Итак, читатель подведен к пониманию того, что в лице Ильи Ильича он находит явление четкое, оформившееся и даже находящееся в предельной стадии своего развития, за которым стоит столь важное для русского мировоззрения противоречие между умом и сердцем. И без Штольца как органической и наименее понятой части этого явления здесь, естественно, не обойтись. Вот почему в финале первой части романа Андрей Иванович Штольц является на сцену.

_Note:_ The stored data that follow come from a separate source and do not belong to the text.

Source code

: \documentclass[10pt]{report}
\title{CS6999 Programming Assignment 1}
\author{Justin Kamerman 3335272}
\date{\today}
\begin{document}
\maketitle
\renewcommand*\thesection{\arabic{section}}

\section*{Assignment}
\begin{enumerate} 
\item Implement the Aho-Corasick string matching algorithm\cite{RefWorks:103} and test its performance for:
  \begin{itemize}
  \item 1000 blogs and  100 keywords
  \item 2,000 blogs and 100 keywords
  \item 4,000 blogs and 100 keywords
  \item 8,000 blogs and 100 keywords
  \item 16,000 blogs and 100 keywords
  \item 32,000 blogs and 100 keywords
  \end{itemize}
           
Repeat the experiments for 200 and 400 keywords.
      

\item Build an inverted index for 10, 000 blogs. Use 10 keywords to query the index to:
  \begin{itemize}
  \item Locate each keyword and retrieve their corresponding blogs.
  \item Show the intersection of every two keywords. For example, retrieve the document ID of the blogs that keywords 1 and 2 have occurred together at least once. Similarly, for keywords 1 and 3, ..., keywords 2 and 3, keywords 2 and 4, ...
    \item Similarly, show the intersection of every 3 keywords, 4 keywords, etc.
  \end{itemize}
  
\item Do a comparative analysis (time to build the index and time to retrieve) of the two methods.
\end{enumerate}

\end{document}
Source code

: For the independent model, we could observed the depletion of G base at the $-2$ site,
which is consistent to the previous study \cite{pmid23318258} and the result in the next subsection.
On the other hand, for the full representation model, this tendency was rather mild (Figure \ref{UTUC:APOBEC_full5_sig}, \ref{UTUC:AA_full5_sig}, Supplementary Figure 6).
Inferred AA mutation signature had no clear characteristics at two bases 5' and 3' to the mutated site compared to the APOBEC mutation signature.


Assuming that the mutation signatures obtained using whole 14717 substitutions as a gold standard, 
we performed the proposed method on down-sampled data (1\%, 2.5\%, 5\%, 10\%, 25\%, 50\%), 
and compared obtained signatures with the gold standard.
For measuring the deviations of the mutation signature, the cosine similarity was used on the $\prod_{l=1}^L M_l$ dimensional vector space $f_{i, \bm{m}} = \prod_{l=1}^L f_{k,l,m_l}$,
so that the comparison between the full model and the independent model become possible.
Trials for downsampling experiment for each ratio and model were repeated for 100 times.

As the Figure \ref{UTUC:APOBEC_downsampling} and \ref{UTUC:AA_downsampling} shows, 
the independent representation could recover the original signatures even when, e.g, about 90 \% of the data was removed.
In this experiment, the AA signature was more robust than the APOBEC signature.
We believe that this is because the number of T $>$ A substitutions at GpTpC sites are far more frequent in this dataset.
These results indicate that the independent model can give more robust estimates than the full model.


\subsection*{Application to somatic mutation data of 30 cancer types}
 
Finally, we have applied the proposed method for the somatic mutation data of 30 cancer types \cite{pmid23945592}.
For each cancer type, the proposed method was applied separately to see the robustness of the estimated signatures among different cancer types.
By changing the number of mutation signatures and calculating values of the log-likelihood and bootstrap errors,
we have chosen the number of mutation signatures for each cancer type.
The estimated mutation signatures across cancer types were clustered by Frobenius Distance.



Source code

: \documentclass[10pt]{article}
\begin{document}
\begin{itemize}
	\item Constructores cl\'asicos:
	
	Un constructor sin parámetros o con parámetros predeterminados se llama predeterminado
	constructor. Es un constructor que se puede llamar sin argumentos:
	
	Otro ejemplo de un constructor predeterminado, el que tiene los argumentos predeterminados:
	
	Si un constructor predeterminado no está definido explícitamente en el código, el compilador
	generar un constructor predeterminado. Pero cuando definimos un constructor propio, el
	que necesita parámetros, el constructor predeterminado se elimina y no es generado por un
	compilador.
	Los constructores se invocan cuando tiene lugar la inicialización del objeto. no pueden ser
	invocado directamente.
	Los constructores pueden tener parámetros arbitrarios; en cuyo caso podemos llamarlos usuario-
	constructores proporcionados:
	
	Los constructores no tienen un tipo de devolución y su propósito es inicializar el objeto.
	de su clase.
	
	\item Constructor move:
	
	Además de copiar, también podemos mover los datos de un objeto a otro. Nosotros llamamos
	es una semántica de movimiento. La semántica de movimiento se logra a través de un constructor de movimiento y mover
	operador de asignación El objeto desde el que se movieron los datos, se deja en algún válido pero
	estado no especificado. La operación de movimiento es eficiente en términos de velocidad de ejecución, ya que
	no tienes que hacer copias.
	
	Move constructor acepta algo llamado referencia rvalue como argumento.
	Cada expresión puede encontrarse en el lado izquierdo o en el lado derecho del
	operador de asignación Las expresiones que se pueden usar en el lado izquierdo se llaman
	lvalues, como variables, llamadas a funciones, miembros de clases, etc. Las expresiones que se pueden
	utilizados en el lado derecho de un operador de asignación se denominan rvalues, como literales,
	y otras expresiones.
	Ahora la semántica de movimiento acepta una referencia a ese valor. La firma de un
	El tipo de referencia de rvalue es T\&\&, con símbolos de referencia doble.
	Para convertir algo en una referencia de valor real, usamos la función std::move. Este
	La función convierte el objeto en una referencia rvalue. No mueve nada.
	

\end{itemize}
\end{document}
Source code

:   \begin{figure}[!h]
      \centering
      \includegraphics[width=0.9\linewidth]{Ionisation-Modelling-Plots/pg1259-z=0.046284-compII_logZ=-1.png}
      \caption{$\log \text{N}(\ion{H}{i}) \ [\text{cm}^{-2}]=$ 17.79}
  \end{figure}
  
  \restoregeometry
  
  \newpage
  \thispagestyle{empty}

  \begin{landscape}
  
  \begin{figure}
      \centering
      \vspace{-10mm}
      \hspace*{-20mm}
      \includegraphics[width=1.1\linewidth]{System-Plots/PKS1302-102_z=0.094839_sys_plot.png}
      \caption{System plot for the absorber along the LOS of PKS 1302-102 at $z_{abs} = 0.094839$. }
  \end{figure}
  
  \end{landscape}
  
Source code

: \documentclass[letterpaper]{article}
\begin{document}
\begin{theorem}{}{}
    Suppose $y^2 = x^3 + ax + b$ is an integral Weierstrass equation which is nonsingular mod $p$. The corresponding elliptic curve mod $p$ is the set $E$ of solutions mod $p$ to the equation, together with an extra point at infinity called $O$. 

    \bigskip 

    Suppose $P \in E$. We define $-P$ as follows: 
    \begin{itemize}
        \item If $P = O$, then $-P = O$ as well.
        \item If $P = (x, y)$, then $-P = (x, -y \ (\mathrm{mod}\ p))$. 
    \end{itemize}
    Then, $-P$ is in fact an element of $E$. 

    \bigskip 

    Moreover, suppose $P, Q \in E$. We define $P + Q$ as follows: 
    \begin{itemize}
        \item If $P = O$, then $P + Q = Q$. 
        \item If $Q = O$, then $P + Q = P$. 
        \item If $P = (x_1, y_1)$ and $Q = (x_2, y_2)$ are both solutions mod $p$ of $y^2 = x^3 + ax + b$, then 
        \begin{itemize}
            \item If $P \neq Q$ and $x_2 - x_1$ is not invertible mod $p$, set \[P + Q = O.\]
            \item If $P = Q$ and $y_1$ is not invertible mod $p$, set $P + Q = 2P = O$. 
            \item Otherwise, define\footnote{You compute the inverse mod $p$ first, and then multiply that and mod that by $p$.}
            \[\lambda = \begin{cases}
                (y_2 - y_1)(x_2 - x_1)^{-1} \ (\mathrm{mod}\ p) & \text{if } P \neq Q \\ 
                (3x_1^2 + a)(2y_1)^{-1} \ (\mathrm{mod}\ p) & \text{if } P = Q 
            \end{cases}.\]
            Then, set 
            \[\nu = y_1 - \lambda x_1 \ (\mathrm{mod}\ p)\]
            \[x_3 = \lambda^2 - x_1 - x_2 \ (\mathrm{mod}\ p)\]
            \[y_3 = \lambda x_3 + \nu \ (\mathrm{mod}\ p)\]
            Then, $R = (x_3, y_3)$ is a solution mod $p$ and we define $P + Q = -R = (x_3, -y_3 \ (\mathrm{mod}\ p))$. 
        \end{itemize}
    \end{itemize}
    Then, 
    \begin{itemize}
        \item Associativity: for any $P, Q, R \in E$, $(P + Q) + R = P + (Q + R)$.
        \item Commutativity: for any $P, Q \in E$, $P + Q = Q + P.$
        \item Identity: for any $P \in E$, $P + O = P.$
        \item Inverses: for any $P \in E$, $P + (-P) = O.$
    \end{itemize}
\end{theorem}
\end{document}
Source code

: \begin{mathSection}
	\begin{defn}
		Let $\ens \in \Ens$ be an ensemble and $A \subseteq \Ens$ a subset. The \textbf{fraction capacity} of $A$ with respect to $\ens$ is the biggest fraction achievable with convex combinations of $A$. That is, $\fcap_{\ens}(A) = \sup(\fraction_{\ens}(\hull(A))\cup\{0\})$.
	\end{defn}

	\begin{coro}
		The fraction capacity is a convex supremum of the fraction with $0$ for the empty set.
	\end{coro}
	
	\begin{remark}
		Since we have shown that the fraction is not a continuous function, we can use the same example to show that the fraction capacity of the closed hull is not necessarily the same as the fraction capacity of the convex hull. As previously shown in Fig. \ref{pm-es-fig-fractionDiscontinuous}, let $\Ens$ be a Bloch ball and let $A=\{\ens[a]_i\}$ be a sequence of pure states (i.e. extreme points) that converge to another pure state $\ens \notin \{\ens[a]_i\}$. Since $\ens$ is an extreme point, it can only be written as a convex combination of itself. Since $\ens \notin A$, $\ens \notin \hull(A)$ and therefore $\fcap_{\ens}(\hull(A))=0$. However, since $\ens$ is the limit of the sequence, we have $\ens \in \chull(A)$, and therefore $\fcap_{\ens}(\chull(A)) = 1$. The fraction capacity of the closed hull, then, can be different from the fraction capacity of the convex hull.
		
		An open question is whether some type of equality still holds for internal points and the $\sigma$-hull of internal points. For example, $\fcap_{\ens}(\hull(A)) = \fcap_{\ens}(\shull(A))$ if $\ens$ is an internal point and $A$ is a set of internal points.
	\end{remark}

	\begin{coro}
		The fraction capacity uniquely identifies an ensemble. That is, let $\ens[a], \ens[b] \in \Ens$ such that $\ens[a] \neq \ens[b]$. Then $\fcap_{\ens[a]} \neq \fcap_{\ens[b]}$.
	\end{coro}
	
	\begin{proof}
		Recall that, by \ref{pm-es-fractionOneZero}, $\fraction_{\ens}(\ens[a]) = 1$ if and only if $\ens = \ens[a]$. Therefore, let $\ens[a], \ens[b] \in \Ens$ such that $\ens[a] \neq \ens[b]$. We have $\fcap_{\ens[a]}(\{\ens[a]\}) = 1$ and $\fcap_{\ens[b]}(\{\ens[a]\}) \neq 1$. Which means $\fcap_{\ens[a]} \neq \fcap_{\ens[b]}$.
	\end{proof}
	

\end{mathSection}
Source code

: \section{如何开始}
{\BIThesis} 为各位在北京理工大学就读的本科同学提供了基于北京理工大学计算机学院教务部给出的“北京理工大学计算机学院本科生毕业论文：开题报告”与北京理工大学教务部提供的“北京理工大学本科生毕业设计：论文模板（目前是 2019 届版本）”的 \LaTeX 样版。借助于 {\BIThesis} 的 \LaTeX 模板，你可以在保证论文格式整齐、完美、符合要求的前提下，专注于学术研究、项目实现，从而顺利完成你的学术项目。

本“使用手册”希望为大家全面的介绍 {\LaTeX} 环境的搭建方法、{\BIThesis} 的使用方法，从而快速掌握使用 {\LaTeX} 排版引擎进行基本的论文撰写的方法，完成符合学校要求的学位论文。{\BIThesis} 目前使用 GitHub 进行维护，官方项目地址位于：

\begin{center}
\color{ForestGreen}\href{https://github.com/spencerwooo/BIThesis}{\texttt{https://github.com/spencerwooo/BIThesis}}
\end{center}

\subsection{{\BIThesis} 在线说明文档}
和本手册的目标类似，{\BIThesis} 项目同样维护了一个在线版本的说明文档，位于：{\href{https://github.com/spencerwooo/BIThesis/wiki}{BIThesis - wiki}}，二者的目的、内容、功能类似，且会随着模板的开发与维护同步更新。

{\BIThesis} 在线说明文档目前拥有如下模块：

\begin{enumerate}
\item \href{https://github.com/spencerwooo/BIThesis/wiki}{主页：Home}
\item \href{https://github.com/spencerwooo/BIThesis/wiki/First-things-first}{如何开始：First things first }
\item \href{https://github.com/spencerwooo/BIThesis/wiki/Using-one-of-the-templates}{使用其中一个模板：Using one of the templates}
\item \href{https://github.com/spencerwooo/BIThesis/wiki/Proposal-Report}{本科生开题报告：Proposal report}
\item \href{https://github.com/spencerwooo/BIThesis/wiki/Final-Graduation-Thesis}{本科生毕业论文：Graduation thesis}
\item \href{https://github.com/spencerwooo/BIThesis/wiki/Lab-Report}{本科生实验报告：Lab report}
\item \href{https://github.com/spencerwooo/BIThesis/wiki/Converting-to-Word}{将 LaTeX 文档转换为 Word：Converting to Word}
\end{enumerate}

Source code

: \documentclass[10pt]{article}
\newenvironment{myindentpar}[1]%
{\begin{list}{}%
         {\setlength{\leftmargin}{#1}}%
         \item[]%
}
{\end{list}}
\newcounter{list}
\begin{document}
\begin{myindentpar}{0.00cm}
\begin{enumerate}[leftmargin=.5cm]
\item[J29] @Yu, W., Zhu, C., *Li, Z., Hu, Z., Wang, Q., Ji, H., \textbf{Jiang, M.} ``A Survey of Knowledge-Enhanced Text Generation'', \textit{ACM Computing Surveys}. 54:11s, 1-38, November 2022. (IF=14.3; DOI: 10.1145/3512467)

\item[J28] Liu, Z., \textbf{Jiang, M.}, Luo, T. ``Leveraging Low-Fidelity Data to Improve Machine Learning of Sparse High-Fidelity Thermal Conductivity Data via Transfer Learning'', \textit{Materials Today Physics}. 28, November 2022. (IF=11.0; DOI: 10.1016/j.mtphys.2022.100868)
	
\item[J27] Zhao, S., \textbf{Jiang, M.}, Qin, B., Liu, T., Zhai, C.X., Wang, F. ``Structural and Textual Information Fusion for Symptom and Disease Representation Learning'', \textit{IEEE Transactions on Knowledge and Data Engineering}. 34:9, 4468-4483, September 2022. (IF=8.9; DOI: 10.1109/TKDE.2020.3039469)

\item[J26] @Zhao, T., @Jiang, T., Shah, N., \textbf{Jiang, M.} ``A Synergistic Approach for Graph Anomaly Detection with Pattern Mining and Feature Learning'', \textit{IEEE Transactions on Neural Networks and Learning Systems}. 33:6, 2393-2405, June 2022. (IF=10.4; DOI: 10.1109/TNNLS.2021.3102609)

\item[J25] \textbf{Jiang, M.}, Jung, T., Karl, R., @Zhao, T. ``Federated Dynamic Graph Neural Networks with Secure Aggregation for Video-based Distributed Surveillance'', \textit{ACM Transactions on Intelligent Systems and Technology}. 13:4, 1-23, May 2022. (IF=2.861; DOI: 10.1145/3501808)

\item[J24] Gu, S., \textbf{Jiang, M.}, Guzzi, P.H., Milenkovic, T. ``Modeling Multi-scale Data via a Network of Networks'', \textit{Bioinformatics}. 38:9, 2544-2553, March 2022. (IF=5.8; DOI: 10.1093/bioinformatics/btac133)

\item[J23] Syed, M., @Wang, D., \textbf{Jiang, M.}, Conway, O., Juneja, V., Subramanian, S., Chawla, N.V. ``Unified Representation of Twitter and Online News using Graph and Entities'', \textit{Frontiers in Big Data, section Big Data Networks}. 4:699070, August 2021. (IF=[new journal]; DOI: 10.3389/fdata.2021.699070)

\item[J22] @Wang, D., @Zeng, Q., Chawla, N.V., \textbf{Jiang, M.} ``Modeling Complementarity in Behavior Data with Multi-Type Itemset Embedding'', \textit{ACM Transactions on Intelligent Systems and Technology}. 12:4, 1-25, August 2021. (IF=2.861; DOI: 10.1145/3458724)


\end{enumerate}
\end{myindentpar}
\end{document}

То, что «обломовщина» — существенная, типичная, начавшая исчезать в России лишь после отмены крепостного права, но все же часть русской жизни вообще, до сих пор понимается, к сожалению, не слишком хорошо. На наш взгляд (и это составляет центральный тезис развиваемых нами представлений о русском мировоззрении), другой частью нашего мировоззрения и нашей жизни в XIX веке постепенно становится явление, символом которого может быть назван Штольц и олицетворяемое им дело в разных формах его литературного воплощения.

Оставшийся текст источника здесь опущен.